## Tuesday, January 3, 2012

### Subsampling: An Interesting Fail

Suppose I have a large data set $\{ (X_i, Y_i) \}$ sampled i.i.d. from a distribution $D$ on $\mathcal{X} \times \mathcal{Y}$, where $\mathcal{X}$ are features and $\mathcal{Y}$ are labels. The data set $\{ (X_i, Y_i) \}$ is a random variable but for the moment consider it fixed (i.e., condition on it). I could use my large data set to compute empirical means of functions $f: \mathcal{X} \times \mathcal{Y} \to [-1, 1]$, where $f$ is something like the regret of a hypothesis, $\frac{1}{n} \sum_{i=1}^n f (X_i, Y_i).$ However this data set doesn't fit on my laptop so I don't want to use all of it; instead I'm going to censor some of the data points to construct an alternate estimator, $\frac{1}{n} \sum_{i=1}^n \frac{Q_i}{P_i} f (X_i, Y_i).$ Here $Q_i$ is an indicator variable which says whether I use the $i^\mathrm{th}$ data point and $P_i = E[Q_i | \{ (X_i, Y_i) \}]$ is the probability of using the $i^\mathrm{th}$ data point, which I have to scale the values by in order to remain unbiased.
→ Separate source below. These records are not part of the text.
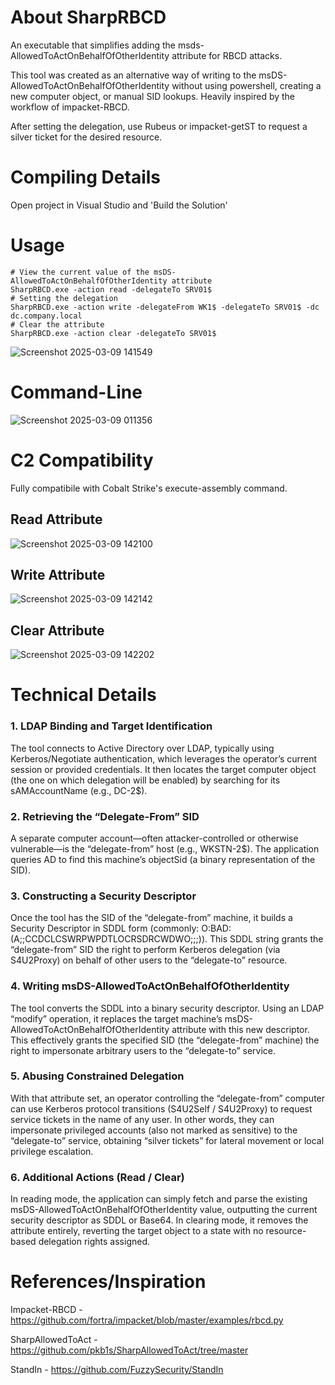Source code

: # About SharpRBCD
An executable that simplifies adding the msds-AllowedToActOnBehalfOfOtherIdentity attribute for RBCD attacks.

This tool was created as an alternative way of writing to the msDS-AllowedToActOnBehalfOfOtherIdentity without using powershell, creating a new computer object, or manual SID lookups. Heavily inspired by the workflow of impacket-RBCD. 

After setting the delegation, use Rubeus or impacket-getST to request a silver ticket for the desired resource.

# Compiling Details
Open project in Visual Studio and 'Build the Solution'

# Usage

```
# View the current value of the msDS-AllowedToActOnBehalfOfOtherIdentity attribute
SharpRBCD.exe -action read -delegateTo SRV01$
# Setting the delegation
SharpRBCD.exe -action write -delegateFrom WK1$ -delegateTo SRV01$ -dc dc.company.local
# Clear the attribute
SharpRBCD.exe -action clear -delegateTo SRV01$

```
![Screenshot 2025-03-09 141549](https://github.com/user-attachments/assets/1a11f7d9-2d2d-4c55-a83e-e1460f8f12d8)

# Command-Line
![Screenshot 2025-03-09 011356](https://github.com/user-attachments/assets/9fe897b8-0377-459e-b623-d106fa0e7340)
# C2 Compatibility
Fully compatibile with Cobalt Strike's execute-assembly command.
## Read Attribute
![Screenshot 2025-03-09 142100](https://github.com/user-attachments/assets/cc628051-4894-4f12-a4ab-8fb125165af6)
## Write Attribute
![Screenshot 2025-03-09 142142](https://github.com/user-attachments/assets/e00b2374-836e-4571-9d51-16e111181e9e)
## Clear Attribute
![Screenshot 2025-03-09 142202](https://github.com/user-attachments/assets/a51afeae-57ae-4a8f-80dc-042899a831c8)

# Technical Details
### 1. LDAP Binding and Target Identification

The tool connects to Active Directory over LDAP, typically using Kerberos/Negotiate authentication, which leverages the operator’s current session or provided credentials.
It then locates the target computer object (the one on which delegation will be enabled) by searching for its sAMAccountName (e.g., DC-2$).
### 2. Retrieving the “Delegate-From” SID

A separate computer account—often attacker-controlled or otherwise vulnerable—is the “delegate-from” host (e.g., WKSTN-2$).
The application queries AD to find this machine’s objectSid (a binary representation of the SID).
### 3. Constructing a Security Descriptor

Once the tool has the SID of the “delegate-from” machine, it builds a Security Descriptor in SDDL form (commonly: O:BAD:(A;;CCDCLCSWRPWPDTLOCRSDRCWDWO;;;<delegateFrom-SID>)).
This SDDL string grants the “delegate-from” SID the right to perform Kerberos delegation (via S4U2Proxy) on behalf of other users to the “delegate-to” resource.
### 4. Writing msDS-AllowedToActOnBehalfOfOtherIdentity

The tool converts the SDDL into a binary security descriptor.
Using an LDAP “modify” operation, it replaces the target machine’s msDS-AllowedToActOnBehalfOfOtherIdentity attribute with this new descriptor.
This effectively grants the specified SID (the “delegate-from” machine) the right to impersonate arbitrary users to the “delegate-to” service.
### 5. Abusing Constrained Delegation

With that attribute set, an operator controlling the “delegate-from” computer can use Kerberos protocol transitions (S4U2Self / S4U2Proxy) to request service tickets in the name of any user.
In other words, they can impersonate privileged accounts (also not marked as sensitive) to the “delegate-to” service, obtaining “silver tickets” for lateral movement or local privilege escalation.

### 6. Additional Actions (Read / Clear)

In reading mode, the application can simply fetch and parse the existing msDS-AllowedToActOnBehalfOfOtherIdentity value, outputting the current security descriptor as SDDL or Base64.
In clearing mode, it removes the attribute entirely, reverting the target object to a state with no resource-based delegation rights assigned.

# References/Inspiration
 Impacket-RBCD - https://github.com/fortra/impacket/blob/master/examples/rbcd.py
 
 SharpAllowedToAct - https://github.com/pkb1s/SharpAllowedToAct/tree/master
 
 StandIn - https://github.com/FuzzySecurity/StandIn
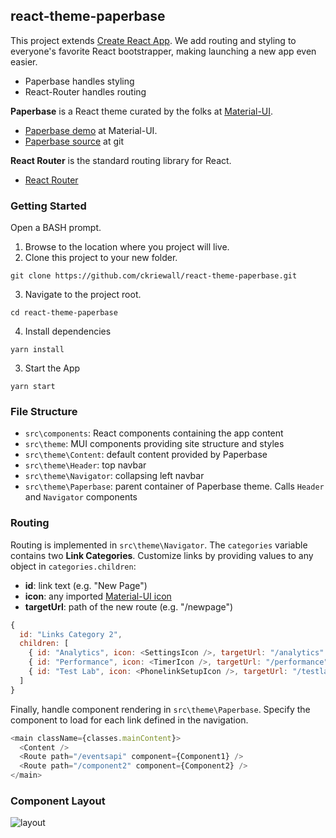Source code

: ## react-theme-paperbase ##
This project extends [Create React App](https://github.com/facebook/create-react-app). We add routing and styling to everyone's favorite React bootstrapper, making launching a new app even easier.

* Paperbase handles styling
* React-Router handles routing

**Paperbase** is a React theme curated by the folks at [Material-UI](https://material-ui.com/premium-themes/).

 * [Paperbase demo](https://material-ui.com/premium-themes/paperbase/) at Material-UI.
 * [Paperbase source](https://github.com/mui-org/material-ui/tree/master/docs/src/pages/premium-themes/paperbase) at git

**React Router** is the standard routing library for React.

 * [React Router](https://reacttraining.com/react-router)

### Getting Started ###

Open a BASH prompt.

1. Browse to the location where you project will live.
2. Clone this project to your new folder.

  `git clone https://github.com/ckriewall/react-theme-paperbase.git`

3. Navigate to the project root.

 `cd react-theme-paperbase`

4. Install dependencies

 `yarn install`

3. Start the App

  `yarn start`

### File Structure ###

 * `src\components`: React components containing the app content
 * `src\theme`: MUI components providing site structure and styles
 * `src\theme\Content`: default content provided by Paperbase
 * `src\theme\Header`: top navbar
 * `src\theme\Navigator`: collapsing left navbar
 * `src\theme\Paperbase`: parent container of Paperbase theme. Calls `Header` and `Navigator` components

### Routing ###
Routing is implemented in `src\theme\Navigator`. The `categories` variable contains two **Link Categories**. Customize links by providing values to any object in `categories.children`:

 * **id**: link text (e.g. "New Page")
 * **icon**: any imported [Material-UI icon](https://material.io/icons/)
 * **targetUrl**: path of the new route (e.g. "/newpage")

```javascript
{
  id: "Links Category 2",
  children: [
    { id: "Analytics", icon: <SettingsIcon />, targetUrl: "/analytics" },
    { id: "Performance", icon: <TimerIcon />, targetUrl: "/performance" },
    { id: "Test Lab", icon: <PhonelinkSetupIcon />, targetUrl: "/testlab" }
  ]
}
```

Finally, handle component rendering in `src\theme\Paperbase`. Specify the component to load for each link defined in the navigation.

```javascript
<main className={classes.mainContent}>
  <Content />
  <Route path="/eventsapi" component={Component1} />
  <Route path="/component2" component={Component2} />
</main>
```
### Component Layout ###

 ![layout](https://i.imgur.com/1B2ii5A.png)
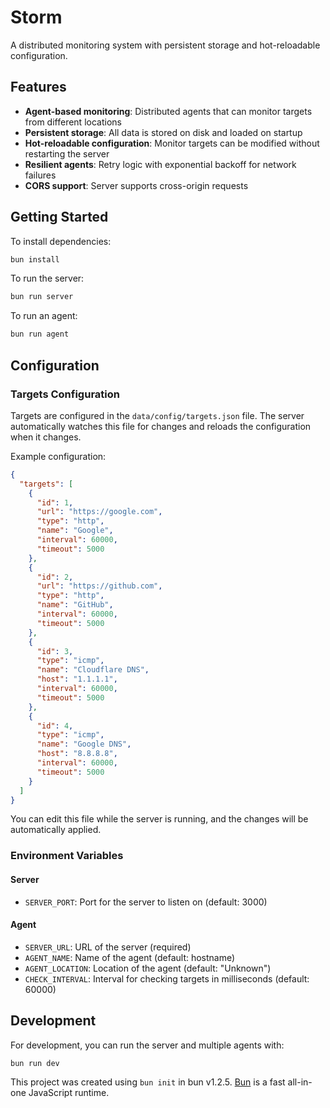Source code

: # Storm

A distributed monitoring system with persistent storage and hot-reloadable configuration.

## Features

- **Agent-based monitoring**: Distributed agents that can monitor targets from different locations
- **Persistent storage**: All data is stored on disk and loaded on startup
- **Hot-reloadable configuration**: Monitor targets can be modified without restarting the server
- **Resilient agents**: Retry logic with exponential backoff for network failures
- **CORS support**: Server supports cross-origin requests

## Getting Started

To install dependencies:

```bash
bun install
```

To run the server:

```bash
bun run server
```

To run an agent:

```bash
bun run agent
```

## Configuration

### Targets Configuration

Targets are configured in the `data/config/targets.json` file. The server automatically watches this file for changes and reloads the configuration when it changes.

Example configuration:

```json
{
  "targets": [
    {
      "id": 1,
      "url": "https://google.com",
      "type": "http",
      "name": "Google",
      "interval": 60000,
      "timeout": 5000
    },
    {
      "id": 2,
      "url": "https://github.com",
      "type": "http",
      "name": "GitHub",
      "interval": 60000,
      "timeout": 5000
    },
    {
      "id": 3,
      "type": "icmp",
      "name": "Cloudflare DNS",
      "host": "1.1.1.1",
      "interval": 60000,
      "timeout": 5000
    },
    {
      "id": 4,
      "type": "icmp",
      "name": "Google DNS",
      "host": "8.8.8.8",
      "interval": 60000,
      "timeout": 5000
    }
  ]
}
```

You can edit this file while the server is running, and the changes will be automatically applied.

### Environment Variables

#### Server

- `SERVER_PORT`: Port for the server to listen on (default: 3000)

#### Agent

- `SERVER_URL`: URL of the server (required)
- `AGENT_NAME`: Name of the agent (default: hostname)
- `AGENT_LOCATION`: Location of the agent (default: "Unknown")
- `CHECK_INTERVAL`: Interval for checking targets in milliseconds (default: 60000)

## Development

For development, you can run the server and multiple agents with:

```bash
bun run dev
```

This project was created using `bun init` in bun v1.2.5. [Bun](https://bun.sh) is a fast all-in-one JavaScript runtime.

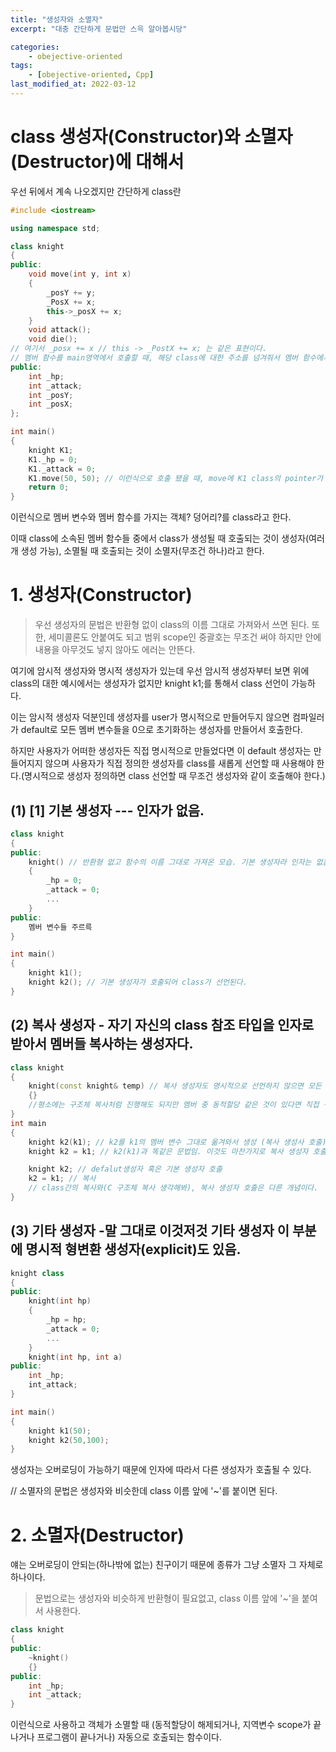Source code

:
 ```yaml
---
title: "생성자와 소멸자"
excerpt: "대충 간단하게 문법만 스윽 알아봅시당"

categories:
    - obejective-oriented
tags:
    - [obejective-oriented, Cpp]
last_modified_at: 2022-03-12
---
```


# class 생성자(Constructor)와 소멸자(Destructor)에 대해서


우선 뒤에서 계속 나오겠지만 간단하게 class란

```c++
#include <iostream>

using namespace std;

class knight
{
public:
	void move(int y, int x)
    {
        _posY += y;
        _PosX += x;
        this->_posX += x;
    }
	void attack();
	void die();
// 여기서 _posx += x // this -> _PostX += x; 는 같은 표현이다.
// 멤버 함수를 main영역에서 호출할 때, 해당 class에 대한 주소를 넘겨줘서 멤버 함수에서 어떤 class의 멤버 변수인 지 알 수 있는 것이다.
public:
	int _hp;
	int _attack;
	int _posY;
	int _posX;
};

int main()
{
	knight K1;
	K1._hp = 0;
	K1._attack = 0;
	K1.move(50, 50); // 이런식으로 호출 됐을 때, move에 K1 class의 pointer가 전달되고 그걸로 멤버 변수 접근하고 하는 것이다. 
	return 0;
}
```

이런식으로 멤버 변수와 멤버 함수를 가지는 객체? 덩어리?를 class라고 한다.

이때 class에 소속된 멤버 함수들 중에서 class가 생성될 때 호출되는 것이 생성자(여러개 생성 가능), 소멸될 때 호출되는 것이 소멸자(무조건 하나)라고 한다.

# 1. 생성자(Constructor)

>우선 생성자의 문법은 반환형 없이 class의 이름 그대로 가져와서 쓰면 된다. 또한, 세미콜론도 안붙여도 되고 범위 scope인 중괄호는 무조건 써야 하지만 안에 내용을 아무것도 넣지 않아도 에러는 안뜬다.

여기에 암시적 생성자와 명시적 생성자가 있는데 우선 암시적 생성자부터 보면 위에 class의 대한 예시에서는 생성자가 없지만 knight k1;를 통해서 class 선언이 가능하다.

이는 암시적 생성자 덕분인데 생성자를 user가 명시적으로 만들어두지 않으면 컴파일러가 default로 모든 멤버 변수들을 0으로 초기화하는 생성자를 만들어서 호출한다.


하지만 사용자가 어떠한 생성자든 직접 명시적으로 만들었다면 이 default 생성자는 만들어지지 않으며 사용자가 직접 정의한 생성자를 class를 새롭게 선언할 때 사용해야 한다.(명시적으로 생성자 정의하면 class 선언할 때 무조건 생성자와 같이 호출해야 한다.)


## (1) [1] 기본 생성자 --- 인자가 없음.

```c++
class knight
{
public:
	knight() // 반환형 없고 함수의 이름 그대로 가져온 모습. 기본 생성자라 인자는 없음.
	{
		_hp = 0;
		_attack = 0;
		...
	}
public:
    멤버 변수들 주르륵
}

int main()
{
    knight k1();
    knight k2(); // 기본 생성자가 호출되어 class가 선언된다.
}
```

## (2) 복사 생성자 - 자기 자신의 class 참조 타입을 인자로 받아서 멤버들 복사하는 생성자다.

```c++
class knight
{
	knight(const knight& temp) // 복사 생성자도 명시적으로 선언하지 않으면 모든 멤버 단순 복사하는 default 복사 생성자가 호출된다.
    {}
    //평소에는 구조체 복사처럼 진행해도 되지만 멤버 중 동적할당 같은 것이 있다면 직접 구현을 해줘야 한다.
}
int main
{
	knight k2(k1); // k2를 k1의 멤버 변수 그대로 옮겨와서 생성 (복사 생성사 호출)
	knight k2 = k1; // k2(k1)과 똑같은 문법임. 이것도 마찬가지로 복사 생성자 호출임

	knight k2; // defalut생성자 혹은 기본 생성자 호출
	k2 = k1; // 복사
	// class간의 복사와(C 구조체 복사 생각해봐), 복사 생성자 호출은 다른 개념이다.
}
```


## (3) 기타 생성자 -말 그대로 이것저것 기타 생성자 이 부분에 명시적 형변환 생성자(explicit)도 있음.

```c++
knight class
{
public:
	knight(int hp)
	{
		_hp = hp;
		_attack = 0;
		...
	}
    knight(int hp, int a)
public:
    int _hp;
    int_attack;
}

int main()
{
    knight k1(50);
    knight k2(50,100);
}
```
생성자는 오버로딩이 가능하기 때문에 인자에 따라서 다른 생성자가 호출될 수 있다.



// 소멸자의 문법은 생성자와 비슷한데 class 이름 앞에 '~'를 붙이면 된다.



# 2. 소멸자(Destructor)

얘는 오버로딩이 안되는(하나밖에 없는) 친구이기 때문에 종류가 그냥 소멸자 그 자체로 하나이다.

>문법으로는 생성자와 비슷하게 반환형이 필요없고, class 이름 앞에 '~'을 붙여서 사용한다.

```c++
class knight
{
public:
    ~knight()
    {}
public:
    int _hp;
    int _attack;
}
```

이런식으로 사용하고 객체가 소멸할 때 (동적할당이 해제되거나, 지역변수 scope가 끝나거나 프로그램이 끝나거나) 자동으로 호출되는 함수이다.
So far I've just described the importance-weighted active learning framework. However suppose I'm lazy and instead of using a real active learning algorithm I'm going to consider two strategies for shrinking my data set: the first is uniform subsampling, and the second is subsampling data associated with the more prevalent label (which I'll just assume is label 0). I want my estimates to be good, so I'll try to minimize a bound on $\mathrm{Pr} \left( \left| \frac{1}{n} \sum_{i=1}^n \frac{Q_i}{P_i} f (X_i, Y_i) - \frac{1}{n} \sum_{i=1}^n f (X_i, Y_i) \right| \geq \delta \right).$ Hoeffding's inequality on uniform subsampling $P_i = p_u$ applies to the sequence \begin{aligned} A_i &= \frac{Q_i}{P_i} f (X_i, Y_i) - f (X_i, Y_i), \\ \max (A_i) - \min (A_i) &= \left( \frac{1}{p_u} - 1 \right) |f (X_i, Y_i)| \leq \left( \frac{1}{p_u} - 1 \right), \end{aligned} and yields the bound, $\mathrm{Pr} \left( \left| \frac{1}{n} \sum_{i=1}^n \frac{Q_i}{P_i} f (X_i, Y_i) - \frac{1}{n} \sum_{i=1}^n f (X_i, Y_i) \right| \geq \delta \right) \leq 2 \exp \left( -\frac{2 \delta^2 n}{\left(\frac{1}{p_u} - 1\right)^2} \right).$ Similarly for one-label subsampling $P_i = p_o 1_{Y_i=0} + 1_{Y_i=1}$, \begin{aligned} A_i &= \frac{Q_i}{P_i} f (X_i, Y_i) - f (X_i, Y_i), \\ \max (A_i) - \min (A_i) &= \left( \frac{1}{p_o} - 1 \right) |f (X_i, Y_i)| 1_{Y_i=0} \leq \left( \frac{1}{p_o} - 1 \right) 1_{Y_i=0}, \end{aligned} yielding $\mathrm{Pr} \left( \left| \frac{1}{n} \sum_{i=1}^n \frac{Q_i}{P_i} f (X_i, Y_i) - \frac{1}{n} \sum_{i=1}^n f (X_i, Y_i) \right| \geq \delta \right) \leq 2 \exp \left( -\frac{2 \delta^2 n^2}{\left( \frac{1}{p_o} - 1 \right)^2 \sum_{i=1}^n 1_{Y_i=0}}\right).$ Both bounds are minimized at $p \to 1$, which is just a fancy way of saying not subsampling is the most accurate.'' To get a more interesting statement I'll compare them by equating their expected data set sizes, $p_u = p_o \sum_{i=1}^n I_{Y_i=0} + (1 - \sum_{i=1}^n I_{Y_i=0}),$ and then I'll take the strategy with the better bound, \begin{aligned} \log \left( \frac{\mathrm{uniform}}{\mathrm{onelabel}} \right) &= -2 \delta^2 n \left(n - \sum_{i=1}^n I_{Y_i = 0} \right) \frac{n - (1 - p_o)^2 \sum_{i=1}^n I_{Y_i=0}}{(1 - p_o)^2 (\sum_{i=1}^n I_{Y_i=0})^2} \\ &\leq 0. \end{aligned} Yikes! The uniform subsampling bound is always better.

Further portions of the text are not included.